Clinicians and academics on improving medical communications in Appalachia.
According to the National Institutes of Health, about 25 percent of the American population does not trust doctors and medical professionals. Focusing on rural Appalachia specifically, Wendy Welch, PhD, MPH, and Beth O'Connor, Med, discuss the region's complex relationships with modern medicine and its institutions in this important collection. Offering multiple academic and clinical perspectives in thirteen unique essays, Medical Mistrust in Appalachia explores the history of this skepticism toward healthcare, analyzing the region's relationship to medical infrastructure and the relationship between medicine and marginalized communities.

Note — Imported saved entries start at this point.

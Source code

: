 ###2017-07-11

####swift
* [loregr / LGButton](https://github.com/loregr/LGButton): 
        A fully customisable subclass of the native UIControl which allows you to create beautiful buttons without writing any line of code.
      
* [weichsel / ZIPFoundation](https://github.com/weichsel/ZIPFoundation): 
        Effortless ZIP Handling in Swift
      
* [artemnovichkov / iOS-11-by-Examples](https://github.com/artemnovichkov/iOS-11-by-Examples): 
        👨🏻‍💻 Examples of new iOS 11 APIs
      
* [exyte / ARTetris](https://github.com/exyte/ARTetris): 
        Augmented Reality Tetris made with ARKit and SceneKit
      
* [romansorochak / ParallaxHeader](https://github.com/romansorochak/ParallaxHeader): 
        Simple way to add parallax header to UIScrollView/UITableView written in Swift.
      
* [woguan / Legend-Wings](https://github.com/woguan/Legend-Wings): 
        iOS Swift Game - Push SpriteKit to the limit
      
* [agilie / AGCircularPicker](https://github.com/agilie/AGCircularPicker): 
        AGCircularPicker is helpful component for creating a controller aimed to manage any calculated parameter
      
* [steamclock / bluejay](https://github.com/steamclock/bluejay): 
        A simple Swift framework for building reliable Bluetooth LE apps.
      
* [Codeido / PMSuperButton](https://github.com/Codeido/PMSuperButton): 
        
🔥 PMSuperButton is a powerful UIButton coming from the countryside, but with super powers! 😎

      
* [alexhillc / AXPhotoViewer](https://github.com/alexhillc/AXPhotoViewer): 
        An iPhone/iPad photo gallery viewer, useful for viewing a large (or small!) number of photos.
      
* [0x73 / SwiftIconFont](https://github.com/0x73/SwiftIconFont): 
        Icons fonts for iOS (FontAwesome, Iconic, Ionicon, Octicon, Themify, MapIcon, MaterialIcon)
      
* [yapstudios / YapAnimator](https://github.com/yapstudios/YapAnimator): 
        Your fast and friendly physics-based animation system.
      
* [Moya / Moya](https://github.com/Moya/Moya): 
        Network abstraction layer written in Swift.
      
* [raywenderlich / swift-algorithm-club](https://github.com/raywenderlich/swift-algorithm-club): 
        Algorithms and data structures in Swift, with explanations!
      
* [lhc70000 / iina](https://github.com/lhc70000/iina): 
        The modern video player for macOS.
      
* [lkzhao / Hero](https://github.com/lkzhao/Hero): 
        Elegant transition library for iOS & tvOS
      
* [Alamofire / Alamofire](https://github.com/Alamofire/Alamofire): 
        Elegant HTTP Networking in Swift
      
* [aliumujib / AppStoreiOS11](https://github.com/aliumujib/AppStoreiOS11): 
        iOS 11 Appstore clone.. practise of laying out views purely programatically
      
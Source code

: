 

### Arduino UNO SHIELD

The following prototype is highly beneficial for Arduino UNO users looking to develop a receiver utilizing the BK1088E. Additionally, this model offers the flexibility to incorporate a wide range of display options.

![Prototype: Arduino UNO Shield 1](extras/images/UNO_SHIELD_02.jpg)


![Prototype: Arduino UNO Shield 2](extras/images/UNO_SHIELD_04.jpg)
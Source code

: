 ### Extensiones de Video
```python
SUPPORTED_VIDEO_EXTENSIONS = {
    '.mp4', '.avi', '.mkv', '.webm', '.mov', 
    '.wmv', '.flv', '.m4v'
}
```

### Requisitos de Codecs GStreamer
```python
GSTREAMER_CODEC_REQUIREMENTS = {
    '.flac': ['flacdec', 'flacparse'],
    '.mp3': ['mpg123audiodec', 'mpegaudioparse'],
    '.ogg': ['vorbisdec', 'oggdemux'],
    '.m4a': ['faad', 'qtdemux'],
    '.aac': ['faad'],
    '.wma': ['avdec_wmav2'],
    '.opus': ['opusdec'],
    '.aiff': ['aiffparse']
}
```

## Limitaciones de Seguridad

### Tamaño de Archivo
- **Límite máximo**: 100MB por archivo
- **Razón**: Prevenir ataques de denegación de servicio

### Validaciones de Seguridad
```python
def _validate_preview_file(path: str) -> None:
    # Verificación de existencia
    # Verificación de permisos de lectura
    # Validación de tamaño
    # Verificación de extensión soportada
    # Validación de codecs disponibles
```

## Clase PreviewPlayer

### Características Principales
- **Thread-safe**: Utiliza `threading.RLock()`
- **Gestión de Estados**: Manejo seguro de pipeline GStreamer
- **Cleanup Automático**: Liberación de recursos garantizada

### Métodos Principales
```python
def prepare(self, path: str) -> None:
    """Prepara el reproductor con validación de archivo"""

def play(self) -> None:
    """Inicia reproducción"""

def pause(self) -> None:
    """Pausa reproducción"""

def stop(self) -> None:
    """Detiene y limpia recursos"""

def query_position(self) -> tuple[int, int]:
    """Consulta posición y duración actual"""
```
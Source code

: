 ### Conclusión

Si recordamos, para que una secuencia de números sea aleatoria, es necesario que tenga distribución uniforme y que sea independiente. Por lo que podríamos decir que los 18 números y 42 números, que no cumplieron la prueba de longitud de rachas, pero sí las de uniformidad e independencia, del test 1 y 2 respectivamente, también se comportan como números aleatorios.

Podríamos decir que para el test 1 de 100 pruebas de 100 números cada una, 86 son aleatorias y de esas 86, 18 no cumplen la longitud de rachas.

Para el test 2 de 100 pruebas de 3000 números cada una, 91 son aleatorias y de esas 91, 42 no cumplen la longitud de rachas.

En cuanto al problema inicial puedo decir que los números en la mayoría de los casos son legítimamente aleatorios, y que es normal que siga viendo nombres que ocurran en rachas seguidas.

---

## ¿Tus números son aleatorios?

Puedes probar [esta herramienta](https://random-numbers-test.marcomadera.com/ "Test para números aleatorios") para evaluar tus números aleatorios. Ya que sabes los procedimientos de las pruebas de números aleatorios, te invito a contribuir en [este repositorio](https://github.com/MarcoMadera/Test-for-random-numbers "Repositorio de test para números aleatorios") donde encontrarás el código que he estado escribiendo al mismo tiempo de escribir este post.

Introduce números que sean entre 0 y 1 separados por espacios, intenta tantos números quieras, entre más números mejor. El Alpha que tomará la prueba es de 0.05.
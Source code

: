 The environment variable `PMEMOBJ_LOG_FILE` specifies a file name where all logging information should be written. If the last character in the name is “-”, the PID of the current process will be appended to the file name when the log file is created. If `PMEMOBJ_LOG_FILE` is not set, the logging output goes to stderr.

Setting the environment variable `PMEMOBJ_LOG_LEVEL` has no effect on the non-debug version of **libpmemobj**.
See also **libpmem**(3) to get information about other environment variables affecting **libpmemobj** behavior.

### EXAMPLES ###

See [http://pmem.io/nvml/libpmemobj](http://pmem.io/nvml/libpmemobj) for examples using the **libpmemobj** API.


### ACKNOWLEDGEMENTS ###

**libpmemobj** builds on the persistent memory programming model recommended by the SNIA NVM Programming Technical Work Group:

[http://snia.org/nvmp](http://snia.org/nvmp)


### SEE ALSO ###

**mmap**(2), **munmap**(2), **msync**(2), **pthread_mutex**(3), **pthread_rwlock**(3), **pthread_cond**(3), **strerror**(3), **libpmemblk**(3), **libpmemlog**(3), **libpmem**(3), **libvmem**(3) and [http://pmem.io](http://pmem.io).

This volume fills a gap in scholarship by elevating the voices of practitioners and wrestling with the realities of medical mistrust as a cultural phenomenon-one born from a system that has historically struggled to center the safety and health of Appalachian communities. Presenting medical mistrust as a justifiable reaction in the interest of self-preservation, Welch and O'Connor address Appalachian stereotypes while confronting the ways medical institutions have fostered environments of mistrust and inequality. Importantly, Welch and O'Connor conclude with a discussion of how medical infrastructure and Appalachia can move forward together. Medical Mistrust in Appalachia is a must-read for rural healthcare professionals, medical students, and readers interested in Appalachian culture.